Старинные портреты на стенах принадлежали, оказывается, кисти русских художников XVIII века, чуть ли не Боровиковского и Левицкого. «Нужно покупать только портреты XVIII века», — говорил Илья Глазунов и, когда узнал от меня, что я недавно приобрел на выставке художника Шишина, друга поэта Владимира Фирсова, три его пейзажа за 500 рублей, воскликнул: «Вас надули! За такие деньги можно было купить портрет XVIII века!» Хозяин квартиры рассказал, как недавно к нему приходила американка, знакомая соседа по лестничной клетке, и умоляла его продать за большие доллары понравившийся ей старинный портрет, но он бесповоротно отказал ей в этом.

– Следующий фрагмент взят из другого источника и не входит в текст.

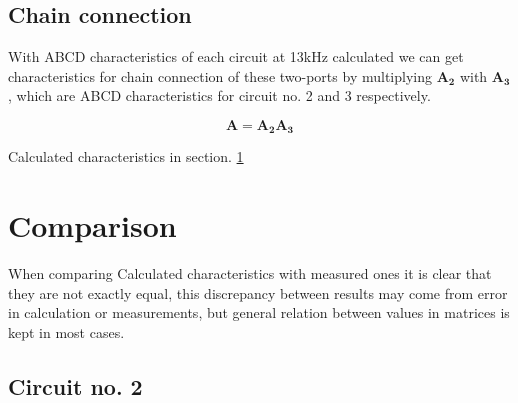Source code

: \documentclass[notitlepage, a4paper, 11pt]{article}
\begin{document}
	
	\subsection{Chain connection}
	With ABCD characteristics of each circuit at 13kHz calculated we can get characteristics for chain connection of these two-ports by multiplying $\mathbf{A_2}$ with $\mathbf{A_3}$, which are ABCD characteristics for circuit no. 2 and 3 respectively.
	
	\begin{equation}
		\mathbf{A} = \mathbf{A_2} \mathbf{A_3}
	\end{equation}
	
	Calculated characteristics in section. \ref{sec:comparison}
		
	\section{Comparison}\label{sec:comparison}
	When comparing Calculated characteristics with measured ones it is clear that they are not exactly equal, this discrepancy between results may come from error in calculation or measurements, but general relation between values in matrices is kept in most cases.
	\subsection{Circuit no. 2}
	
\end{document}
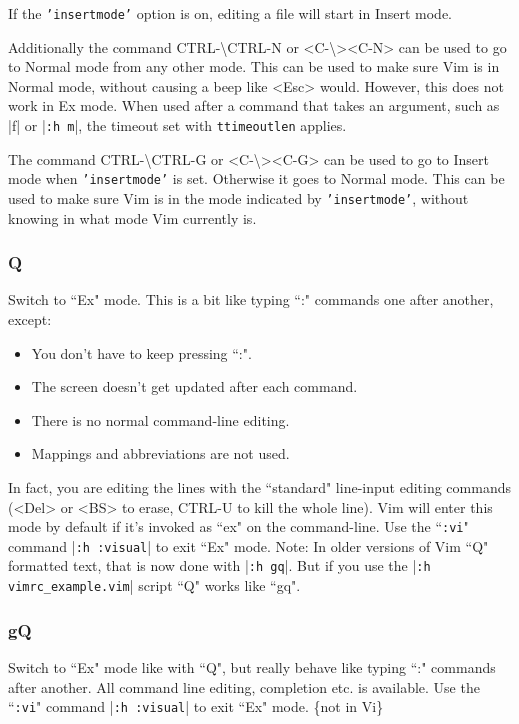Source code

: If the \texttt{'insertmode'} option is on, editing a file will start in Insert mode.

\label{CTRL-backslash_CTRL-N}
\label{i_CTRL-backslash_CTRL-N}
\label{c_CTRL-backslash_CTRL-N}
\label{v_CTRL-backslash_CTRL-N}
Additionally the command CTRL-\textbackslash CTRL-N or <C-\textbackslash><C-N> can be used to go to Normal mode from any other mode.
This can be used to make sure Vim is in Normal mode, without causing a beep like <Esc> would.
However, this does not work in Ex mode.
When used after a command that takes an argument, such as |f| or |\texttt{:h m}|, the timeout set with \texttt{ttimeoutlen} applies.

\label{CTRL-backslash_CTRL-G}
\label{i_CTRL-backslash_CTRL-G}
\label{c_CTRL-backslash_CTRL-G}
\label{v_CTRL-backslash_CTRL-G}
The command CTRL-\textbackslash CTRL-G or <C-\textbackslash><C-G> can be used to go to Insert mode when \texttt{'insertmode'} is set.
Otherwise it goes to Normal mode.
This can be used to make sure Vim is in the mode indicated by \texttt{'insertmode'}, without knowing in what mode Vim currently is.

\subsubsection{Q}
\label{Q}
\label{mode-Ex}
\label{Ex-mode}
\label{Ex}
\label{EX}
\label{E501}
Switch to ``Ex" mode.
This is a bit like typing ``:" commands one after another, except:
\begin{itemize}
				\item You don't have to keep pressing ``:".
				\item The screen doesn't get updated after each command.
				\item There is no normal command-line editing.
				\item Mappings and abbreviations are not used.
\end{itemize}
In fact, you are editing the lines with the ``standard" line-input editing commands (<Del> or <BS> to erase, CTRL-U to kill the whole line).
Vim will enter this mode by default if it's invoked as ``ex" on the command-line.
Use the ``\texttt{:vi}" command |\texttt{:h :visual}| to exit ``Ex" mode.
Note: In older versions of Vim ``Q" formatted text, that is now done with |\texttt{:h gq}|.
But if you use the
|\texttt{:h vimrc\_example.vim}| script ``Q" works like ``gq".

\subsubsection{gQ}
\label{gQ}
Switch to ``Ex" mode like with ``Q", but really behave like typing ``:" commands after another.
All command line editing, completion etc. is available.
Use the ``\texttt{:vi}" command |\texttt{:h :visual}| to exit ``Ex" mode.
\{not in Vi\}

Перед уходом Илья Сергеевич произнес целый монолог о том, что все эти окружающие нас вещи стоят недорого и вполне доступны каждому, что русский человек должен жить в русском интерьере, тогда и дух будет русский, что надо отвыкать от советского дурдома и т. д. Но у меня не было особого подъема русского духа, когда мы ехали обратно. Такой затхлостью даже на расстоянии несло от увиденного, не от самих вещей по отдельности, а от непомерного скопления, демонстрации их, так что для самого хозяина уже не оставалось жилплощади, и он не мог шагу ступить без опасения на что-то наткнуться, сам как бы стал частью антиквариата.

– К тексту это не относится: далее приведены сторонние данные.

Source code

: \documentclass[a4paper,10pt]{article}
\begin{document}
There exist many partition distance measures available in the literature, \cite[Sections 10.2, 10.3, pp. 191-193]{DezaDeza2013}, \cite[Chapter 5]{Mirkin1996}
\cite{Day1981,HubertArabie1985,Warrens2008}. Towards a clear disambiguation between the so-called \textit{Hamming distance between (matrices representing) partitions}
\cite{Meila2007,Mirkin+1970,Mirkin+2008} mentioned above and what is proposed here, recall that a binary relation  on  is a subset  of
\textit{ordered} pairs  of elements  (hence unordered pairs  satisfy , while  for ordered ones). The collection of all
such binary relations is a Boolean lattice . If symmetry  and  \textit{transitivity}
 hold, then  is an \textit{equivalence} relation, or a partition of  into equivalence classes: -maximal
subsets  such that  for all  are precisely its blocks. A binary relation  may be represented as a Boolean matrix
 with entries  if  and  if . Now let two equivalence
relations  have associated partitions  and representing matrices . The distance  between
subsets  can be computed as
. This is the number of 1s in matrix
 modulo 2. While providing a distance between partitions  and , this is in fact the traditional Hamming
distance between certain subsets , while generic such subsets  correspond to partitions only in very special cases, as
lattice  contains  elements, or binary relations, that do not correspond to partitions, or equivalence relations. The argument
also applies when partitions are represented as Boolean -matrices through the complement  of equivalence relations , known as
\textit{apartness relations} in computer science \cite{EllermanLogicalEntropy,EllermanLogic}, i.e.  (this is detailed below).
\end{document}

Не усвоил главного театральный художник от Ильи Сергеевича — эстетического чувства меры.
Собирателем «старины» был и Владимир Солоухин. Изобилие икон, антиквариата, диковинных вещей и прочего — это и было средой, питавшей его русский дух. Среда эта была для него, как шуба для боярина, без нее не было бы и самого боярина. Был Владимир Алексеевич человеком колоритным и прозаиком, вернее, эссеистом талантливым, можно было даже любоваться его важностью, барством: вот какими можем быть мы, русские! Но что-то и смущало в нем. Как-то спросил я его, как может он, считающий себя православным, славословить в своей статье кощунника Вознесенского, ведь грех цитировать, что он пишет о Христе, о Богоматери в своей поэме «Авось». «Ну, нельзя так упрощать, поэт всегда шире своих деклараций», — назидательно отвечал мне Солоухин. Позднее я написал статью «Природа и синтетика» (опубликована в ежегоднике «Мастерская», М., 1976), где я хотел показать то общее, что связывает обоих (рационалистичность стиха, ерническое отношение к тайне смерти и прочее). Мне показалось, что Солоухин нисколько не обиделся на мое сравнение его текста с белибердой Вознесенского.